Terms Deck 6 Flashcards
password cracker
A software utility that allows direct testing of user logon password strength by conducting brute-force password tests.
MITRE ATT&CK
A knowledge base and framework of different attack techniques to understand and defend against an attacker.
cyber kill chain
A framework that is used to track the steps or phases that an attacker goes through as part of an intrusion.
disaster recovery planning (DRP)
A plan that spells out actions to be taken in case a business is hit with a natural or human-caused disaster.
business continuity planning (BCP)
A plan that describes a long-term systems and services replacement and recovery strategy, designed for when a complete loss of facilities occurs. A business continuity plan prepares for automatic failover of critical services to redundant offsite systems.
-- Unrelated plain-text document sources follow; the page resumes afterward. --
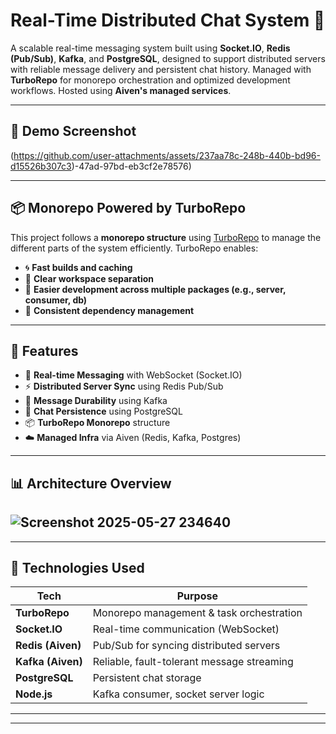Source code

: 

# Real-Time Distributed Chat System 🚀

A scalable real-time messaging system built using **Socket.IO**, **Redis (Pub/Sub)**, **Kafka**, and **PostgreSQL**, designed to support distributed servers with reliable message delivery and persistent chat history. Managed with **TurboRepo** for monorepo orchestration and optimized development workflows. Hosted using **Aiven's managed services**.

---

## 📸 Demo Screenshot
(https://github.com/user-attachments/assets/237aa78c-248b-440b-bd96-d15526b307c3)-47ad-97bd-eb3cf2e78576)


---------------

## 📦 Monorepo Powered by TurboRepo

This project follows a **monorepo structure** using [TurboRepo](https://turbo.build/repo) to manage the different parts of the system efficiently. TurboRepo enables:

- 🌀 **Fast builds and caching**
- 📁 **Clear workspace separation**
- 🔁 **Easier development across multiple packages (e.g., server, consumer, db)**
- 🧱 **Consistent dependency management**

---

## 📌 Features

- 🔁 **Real-time Messaging** with WebSocket (Socket.IO)
- ⚡ **Distributed Server Sync** using Redis Pub/Sub
- 📨 **Message Durability** using Kafka
- 💾 **Chat Persistence** using PostgreSQL
- 📦 **TurboRepo Monorepo** structure
- ☁️ **Managed Infra** via Aiven (Redis, Kafka, Postgres)

---

## 📊 Architecture Overview
![Screenshot 2025-05-27 234640](https://github.com/user-attachments/assets/60ffe532-e44f-4b02-8f18-19095898d95c)
---

---

## 🔧 Technologies Used

| Tech             | Purpose                                      |
|------------------|----------------------------------------------|
| **TurboRepo**     | Monorepo management & task orchestration     |
| **Socket.IO**     | Real-time communication (WebSocket)          |
| **Redis (Aiven)** | Pub/Sub for syncing distributed servers      |
| **Kafka (Aiven)** | Reliable, fault-tolerant message streaming   |
| **PostgreSQL**    | Persistent chat storage                      |
| **Node.js**       | Kafka consumer, socket server logic          |

---


---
continuity of operations planning (COOP)
An initiative issued to ensure that government departments and agencies are able to continue operation in case of natural, human-caused, or technological threats and national security emergencies.
SIEM dashboard
A set of tools that collects, correlates, and displays data feeds that support response activities.
syslog
A system logging protocol used to send logs or messaging events to a server.
chain of custody
The documentation of all transfers of evidence from one person to another, showing the date, time, reason for transfer, and signatures of both parties involved in the transfer. Chain of custody also refers to the process of tracking evidence from a crime scene to the courtroom.
order of volatility
In the evidence collection process, collection that occurs from the most volatile component to the least volatile.
e-discovery
The discovery process for electronically stored information.
preventive control
A control that attempts to prevent unwanted events by inhibiting the free use of computing resources.
detective control
A control that warns that physical security measures are being violated.
corrective control
A control that is reactive and provides measures to reduce harmful effects or restore the system being impacted.
deterrent control
A control that is intended to discourage individuals from intentionally violating information security policies or procedures.
compensating control
An alternative control that is intended to reduce the risk of an existing or potential control weakness.
physical control
A control that forms the outer line of physical defense against direct access to data.